YANG XIU
menghela napas perlahan. “Dengan keadaaanku yang sekarang, aku hanya bisa
mempertahankan wujud ini selama beberapa saat.” Dia menjelaskan dengan nada
lemah. Yang terjadi sekarang adalah dia menggunakan teknik ilusi tingkat tinggi
untuk mengubah tubuh Lan Lingxi menjadi penampakan dirinya yang asli.
Liang Feng Mian
tersadar dari keterperangahannya akan wujud Yang Xiu. Berapa kali pun dia
melihat sosok itu, dia tak dapat menahan dirinya dari terpana.
Dia ingin
segera menanyakan apa yang sebenarnya terjadi, tapi sebelum dia membuka
suaranya, Yang Xiu kembali mendahuluinya. Dia lagi-lagi hanya bisa tutup mulut
dan mendengarkan. Sepertinya ini adalah situasi yang serius.
“Aku memiliki
misi. Aku akan menjelaskan misi apa ini, tapi aku juga ingin kamu membantuku
dalam beberapa hal.”
“Apapun yang
bisa ku lakukan, akan ku lakukan,” balas Liang Feng Mian yang akhirnya dapat
bersuara lagi.
“Baik, aku tahu
kamu begitu patuh, Sheng Xie.” Yang Xiu tersenyum tulus pada wanita yang
terlihat lebih tua darinya itu, tapi kenyataan tak semestinya hanya yang
terlihat.
Liang Feng Mian
ikut tersenyum. “Sudah lama aku tak mendengar nama itu,” ucapnya mengenang masa
lalu.
Sheng Xie
adalah nama yang diberikan Yang Xiu pada Liang Feng Mian di masalalu. Itu
karena dahulu dia sering mendapat kesialan yang di sebabkan oleh tali sepatunya
sendiri. Sebab itulah,Yang Xiu selalu mengejeknya dengan sebutan Sheng Xie yang
berarti Tali Sepatu. Tapi siapa sangka ejekan itu benar-benar berubah menjadi
nama panggilan untuknya.
Yang Xiu
terkekeh. “Siapa yang dapat menyangka jika bocah bau yang dulu sering berbuat
onar di pasar ibukota, sekarang malah menjadi seorang Huang Taihou yang begitu
dihormati.”
Liang Feng Mian
mendengus memalingkan wajahnya yang memerah dari pandangan Yang Xiu.

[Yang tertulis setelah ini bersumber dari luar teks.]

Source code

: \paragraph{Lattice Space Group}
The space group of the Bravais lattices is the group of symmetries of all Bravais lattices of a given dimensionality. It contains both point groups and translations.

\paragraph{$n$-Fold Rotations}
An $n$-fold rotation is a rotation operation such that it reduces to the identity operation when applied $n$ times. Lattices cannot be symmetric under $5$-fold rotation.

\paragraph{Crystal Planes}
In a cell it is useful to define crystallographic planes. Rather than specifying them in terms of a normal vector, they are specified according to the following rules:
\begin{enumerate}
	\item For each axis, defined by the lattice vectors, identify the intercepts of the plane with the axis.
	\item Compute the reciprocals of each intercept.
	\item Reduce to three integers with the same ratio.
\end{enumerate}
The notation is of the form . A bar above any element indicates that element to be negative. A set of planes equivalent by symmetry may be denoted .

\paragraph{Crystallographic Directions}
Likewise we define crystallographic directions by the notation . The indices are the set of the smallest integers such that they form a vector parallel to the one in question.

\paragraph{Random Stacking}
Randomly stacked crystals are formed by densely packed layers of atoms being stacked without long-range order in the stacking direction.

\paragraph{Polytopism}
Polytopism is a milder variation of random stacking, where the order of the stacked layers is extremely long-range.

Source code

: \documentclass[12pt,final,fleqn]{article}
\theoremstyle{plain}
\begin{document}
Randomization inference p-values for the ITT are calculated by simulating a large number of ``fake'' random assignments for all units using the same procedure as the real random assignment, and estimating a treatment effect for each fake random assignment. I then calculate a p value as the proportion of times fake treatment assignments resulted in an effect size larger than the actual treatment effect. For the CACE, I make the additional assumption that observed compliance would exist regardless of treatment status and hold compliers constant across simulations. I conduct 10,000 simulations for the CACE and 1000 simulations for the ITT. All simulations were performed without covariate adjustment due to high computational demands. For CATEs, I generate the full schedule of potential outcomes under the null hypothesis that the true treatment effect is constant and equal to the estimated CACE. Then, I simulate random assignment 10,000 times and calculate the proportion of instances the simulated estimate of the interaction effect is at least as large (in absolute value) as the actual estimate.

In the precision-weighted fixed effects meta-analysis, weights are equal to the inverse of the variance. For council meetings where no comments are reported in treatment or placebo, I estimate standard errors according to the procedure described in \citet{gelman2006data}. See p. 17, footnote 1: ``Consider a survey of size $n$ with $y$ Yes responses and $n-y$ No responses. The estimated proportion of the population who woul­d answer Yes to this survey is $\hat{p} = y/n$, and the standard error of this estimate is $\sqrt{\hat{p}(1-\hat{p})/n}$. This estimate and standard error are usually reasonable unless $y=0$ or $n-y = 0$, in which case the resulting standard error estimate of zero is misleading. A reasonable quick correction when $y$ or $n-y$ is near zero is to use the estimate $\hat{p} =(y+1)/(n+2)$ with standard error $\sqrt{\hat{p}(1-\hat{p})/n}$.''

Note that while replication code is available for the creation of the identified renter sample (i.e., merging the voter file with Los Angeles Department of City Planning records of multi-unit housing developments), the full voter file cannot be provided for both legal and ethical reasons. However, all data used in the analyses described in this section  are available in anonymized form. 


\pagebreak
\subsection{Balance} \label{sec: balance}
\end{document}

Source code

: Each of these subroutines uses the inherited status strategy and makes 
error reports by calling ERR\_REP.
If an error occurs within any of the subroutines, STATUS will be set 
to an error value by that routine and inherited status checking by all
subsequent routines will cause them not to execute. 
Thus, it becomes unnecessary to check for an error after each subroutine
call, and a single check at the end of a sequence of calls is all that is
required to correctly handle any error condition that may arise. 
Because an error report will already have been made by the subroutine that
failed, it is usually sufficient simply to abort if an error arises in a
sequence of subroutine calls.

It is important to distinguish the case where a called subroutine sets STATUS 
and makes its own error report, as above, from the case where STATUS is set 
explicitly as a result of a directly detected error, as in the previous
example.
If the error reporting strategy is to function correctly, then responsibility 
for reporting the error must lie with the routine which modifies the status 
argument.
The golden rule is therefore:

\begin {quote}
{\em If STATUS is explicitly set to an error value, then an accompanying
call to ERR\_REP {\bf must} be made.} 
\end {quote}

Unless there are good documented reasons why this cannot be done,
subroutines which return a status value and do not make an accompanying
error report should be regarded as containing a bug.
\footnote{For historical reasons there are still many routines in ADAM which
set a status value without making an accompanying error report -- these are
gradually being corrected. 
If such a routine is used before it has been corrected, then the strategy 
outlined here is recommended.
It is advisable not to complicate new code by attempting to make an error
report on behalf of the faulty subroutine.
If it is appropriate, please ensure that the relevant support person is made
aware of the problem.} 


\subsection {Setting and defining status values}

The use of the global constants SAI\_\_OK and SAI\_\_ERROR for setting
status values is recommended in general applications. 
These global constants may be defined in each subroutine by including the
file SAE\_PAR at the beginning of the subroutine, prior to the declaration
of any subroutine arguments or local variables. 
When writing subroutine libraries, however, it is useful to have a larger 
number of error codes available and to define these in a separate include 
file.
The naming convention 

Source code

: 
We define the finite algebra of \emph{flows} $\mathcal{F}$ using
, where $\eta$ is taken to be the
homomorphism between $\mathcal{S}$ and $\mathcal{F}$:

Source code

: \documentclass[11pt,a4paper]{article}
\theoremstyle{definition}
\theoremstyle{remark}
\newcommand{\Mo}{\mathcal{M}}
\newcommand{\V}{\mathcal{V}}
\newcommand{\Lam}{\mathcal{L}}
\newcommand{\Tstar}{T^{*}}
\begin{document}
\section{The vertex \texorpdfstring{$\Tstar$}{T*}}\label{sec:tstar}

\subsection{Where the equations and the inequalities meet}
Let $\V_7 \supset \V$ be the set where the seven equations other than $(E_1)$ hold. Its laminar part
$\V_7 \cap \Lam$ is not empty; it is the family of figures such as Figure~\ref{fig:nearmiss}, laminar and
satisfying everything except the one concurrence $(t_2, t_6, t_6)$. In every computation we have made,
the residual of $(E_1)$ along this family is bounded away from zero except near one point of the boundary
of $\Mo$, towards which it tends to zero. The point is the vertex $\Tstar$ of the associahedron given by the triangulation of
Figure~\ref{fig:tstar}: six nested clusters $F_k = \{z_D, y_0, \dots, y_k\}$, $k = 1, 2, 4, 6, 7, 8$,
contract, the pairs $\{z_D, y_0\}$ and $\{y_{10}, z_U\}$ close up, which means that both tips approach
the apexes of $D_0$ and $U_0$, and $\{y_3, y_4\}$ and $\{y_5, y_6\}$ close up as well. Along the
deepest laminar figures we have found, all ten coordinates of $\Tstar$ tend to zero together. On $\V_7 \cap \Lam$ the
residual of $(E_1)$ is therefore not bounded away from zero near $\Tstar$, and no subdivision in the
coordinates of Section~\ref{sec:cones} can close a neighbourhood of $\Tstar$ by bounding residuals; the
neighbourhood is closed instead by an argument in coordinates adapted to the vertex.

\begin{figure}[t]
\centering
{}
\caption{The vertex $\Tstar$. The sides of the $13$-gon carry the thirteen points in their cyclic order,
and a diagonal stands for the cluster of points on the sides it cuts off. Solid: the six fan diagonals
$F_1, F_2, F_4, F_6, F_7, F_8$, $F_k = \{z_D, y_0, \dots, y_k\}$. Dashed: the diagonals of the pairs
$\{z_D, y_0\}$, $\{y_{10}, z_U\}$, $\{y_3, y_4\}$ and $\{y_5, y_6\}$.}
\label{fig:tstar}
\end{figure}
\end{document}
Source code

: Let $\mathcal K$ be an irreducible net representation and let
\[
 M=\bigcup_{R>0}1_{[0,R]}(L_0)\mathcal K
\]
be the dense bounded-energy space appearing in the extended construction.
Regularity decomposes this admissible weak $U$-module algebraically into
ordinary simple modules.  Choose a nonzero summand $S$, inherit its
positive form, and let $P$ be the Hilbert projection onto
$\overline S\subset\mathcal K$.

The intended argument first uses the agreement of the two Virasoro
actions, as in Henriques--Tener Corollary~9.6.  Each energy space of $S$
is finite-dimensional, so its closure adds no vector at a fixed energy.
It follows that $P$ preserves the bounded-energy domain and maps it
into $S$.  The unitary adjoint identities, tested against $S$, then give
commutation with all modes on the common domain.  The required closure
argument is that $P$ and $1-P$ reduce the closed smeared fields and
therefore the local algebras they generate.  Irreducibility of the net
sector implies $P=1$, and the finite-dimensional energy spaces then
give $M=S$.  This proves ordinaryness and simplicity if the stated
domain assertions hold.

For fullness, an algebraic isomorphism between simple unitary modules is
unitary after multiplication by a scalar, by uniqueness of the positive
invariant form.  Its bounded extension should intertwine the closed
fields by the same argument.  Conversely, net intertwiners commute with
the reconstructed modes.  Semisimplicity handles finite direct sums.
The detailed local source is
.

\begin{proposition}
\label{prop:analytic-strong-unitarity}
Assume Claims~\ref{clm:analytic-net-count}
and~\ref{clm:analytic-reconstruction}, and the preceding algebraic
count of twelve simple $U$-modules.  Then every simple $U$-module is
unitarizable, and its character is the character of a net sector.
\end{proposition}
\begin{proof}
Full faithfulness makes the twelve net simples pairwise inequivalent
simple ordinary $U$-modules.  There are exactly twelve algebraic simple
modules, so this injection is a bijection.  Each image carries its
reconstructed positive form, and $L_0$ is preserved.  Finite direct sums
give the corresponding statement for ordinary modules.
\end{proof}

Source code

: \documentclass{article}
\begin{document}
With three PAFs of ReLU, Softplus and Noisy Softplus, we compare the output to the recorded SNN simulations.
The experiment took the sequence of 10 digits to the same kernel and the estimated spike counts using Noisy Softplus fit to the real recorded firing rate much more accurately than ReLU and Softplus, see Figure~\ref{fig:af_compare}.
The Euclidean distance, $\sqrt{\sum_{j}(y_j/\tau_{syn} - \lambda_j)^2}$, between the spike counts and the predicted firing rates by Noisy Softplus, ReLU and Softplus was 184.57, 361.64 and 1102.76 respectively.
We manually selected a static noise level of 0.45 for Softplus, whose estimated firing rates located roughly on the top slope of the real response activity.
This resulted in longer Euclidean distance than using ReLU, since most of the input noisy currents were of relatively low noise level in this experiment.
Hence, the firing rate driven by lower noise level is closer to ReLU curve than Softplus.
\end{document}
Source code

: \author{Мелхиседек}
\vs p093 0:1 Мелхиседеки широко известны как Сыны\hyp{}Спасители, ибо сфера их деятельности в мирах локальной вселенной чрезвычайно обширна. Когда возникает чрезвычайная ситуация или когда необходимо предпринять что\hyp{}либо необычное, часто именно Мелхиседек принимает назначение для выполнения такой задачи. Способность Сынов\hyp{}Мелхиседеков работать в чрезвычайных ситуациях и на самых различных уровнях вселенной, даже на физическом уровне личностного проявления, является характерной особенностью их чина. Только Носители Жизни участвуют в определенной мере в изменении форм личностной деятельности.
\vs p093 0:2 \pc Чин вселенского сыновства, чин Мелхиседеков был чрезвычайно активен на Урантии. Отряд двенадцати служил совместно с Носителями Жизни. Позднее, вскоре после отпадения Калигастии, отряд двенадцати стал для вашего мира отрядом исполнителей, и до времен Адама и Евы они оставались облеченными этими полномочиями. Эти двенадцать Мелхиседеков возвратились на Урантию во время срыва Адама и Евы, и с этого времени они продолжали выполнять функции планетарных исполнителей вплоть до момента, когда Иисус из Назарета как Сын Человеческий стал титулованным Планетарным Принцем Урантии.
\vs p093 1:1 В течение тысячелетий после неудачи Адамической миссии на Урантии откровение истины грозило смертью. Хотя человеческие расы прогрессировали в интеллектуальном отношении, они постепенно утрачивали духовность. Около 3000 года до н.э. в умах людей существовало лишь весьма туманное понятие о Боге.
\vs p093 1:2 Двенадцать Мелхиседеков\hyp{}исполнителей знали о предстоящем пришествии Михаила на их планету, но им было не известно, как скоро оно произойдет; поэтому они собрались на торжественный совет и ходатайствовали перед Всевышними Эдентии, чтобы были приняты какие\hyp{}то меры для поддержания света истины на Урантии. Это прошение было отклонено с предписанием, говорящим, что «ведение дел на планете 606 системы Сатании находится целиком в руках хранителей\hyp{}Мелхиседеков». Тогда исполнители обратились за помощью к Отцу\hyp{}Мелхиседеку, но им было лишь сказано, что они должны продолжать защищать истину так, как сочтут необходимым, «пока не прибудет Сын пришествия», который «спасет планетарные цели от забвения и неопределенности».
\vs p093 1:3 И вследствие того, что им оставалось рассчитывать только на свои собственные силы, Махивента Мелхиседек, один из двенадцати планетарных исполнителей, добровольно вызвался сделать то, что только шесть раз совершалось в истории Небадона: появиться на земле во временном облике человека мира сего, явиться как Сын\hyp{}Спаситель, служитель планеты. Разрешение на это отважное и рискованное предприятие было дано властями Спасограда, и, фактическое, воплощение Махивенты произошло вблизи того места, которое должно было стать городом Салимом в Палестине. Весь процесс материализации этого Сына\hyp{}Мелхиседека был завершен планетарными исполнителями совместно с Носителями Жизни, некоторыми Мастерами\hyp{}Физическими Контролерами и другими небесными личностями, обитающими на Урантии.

Orang ini
menggodanya lagi, Yang Xiu bahkan tak pernah berubah, dia tetap sama seperti
seratus tahun lalu, dari segi penampilan maupun sifatnya.
Dia memang tak
tahu tentang identitas sesungguhnya orang yang dipanggilnya dengan sebutan
‘Tuan’ itu. Yang dia ketahui hanyalah bahwa orang ini sangatlah kuat meski
kelakuannya seringkali konyol dan tak tertebak.
Seberapa pun
Liang Feng Mian menggali informasi tantang Yang Xiu, dia tidak pernah
mendapatkan hasil apapun. Seolah semua tentang laki-laki yang terlihat muda itu
adalah ilusi dan hampa.
Tapi dia tahu
bahwa Yang Xiu bukanlah ilusi, Yang Xiu
tidak berdiri dengan kehampaan. Dia memang ada dan benar-benar nyata. Pernah
satu kali Liang Feng Mian dengan tebakan liarnya menganggap Yang Xiu adalah
utusan dewa atau bahkan dewa itu sendiri.
Dia menganggap
Yang Xiu utusan dewa sebab misi yang sering dijalaninya selalu tidak masuk akal
dan itu memiliki dampak besar bagi tatanan alam. Dia lalu menganggap Yang Xiu
sebagai dewa karena kekuatannya yang tidak terukur sampai pada tingkat yang
tidak diketahui. Tampilan Yang Xiu saja memang tidak seperti manusia biasa pada
umunya, terlihat begitu menawan dan mendominasi.
Tapi pikiran
itu dia buang jauh-jauh melihat sikap yang tidak seharusnya dimiliki seorang
dewa yang abadi dan bebas dari hal duniawi.
Dan dulu, dia
juga pernah bertanya pada laki-laki itu, siapa dia sebenarnya? Akan tetapi
jawaban yang dia dapat adalah ....
“Coba kau
tebak, aku ini sebenarnya siapa dan apa?” Begitu kata Yang Xiu hingga
membuatnya menyerah untuk menggali informasi tentang laki-laki itu. Tetapi jawaban seperti itu mengonfirmasi satu hal, Yang Xiu bukan orang biasa,
atau bisa dibilang dia sendiri bukanlah manusia.
Liang Feng Mian
__ADS_1
membebaskan diri dari lamunannya. “Suatu nasib baik,” jawabnya singkat membuat
Yang Xiu kembali terkekeh.
“Oh ya, dimana
bocah yang sering membuntutimu itu?” Yang Xiu menanyakan rekannya yang satu
lagi.
“Hu Shen?”
tanya Liang Feng Mian memastikan maksud Yang Xiu dan dibalas anggukkan olehnya.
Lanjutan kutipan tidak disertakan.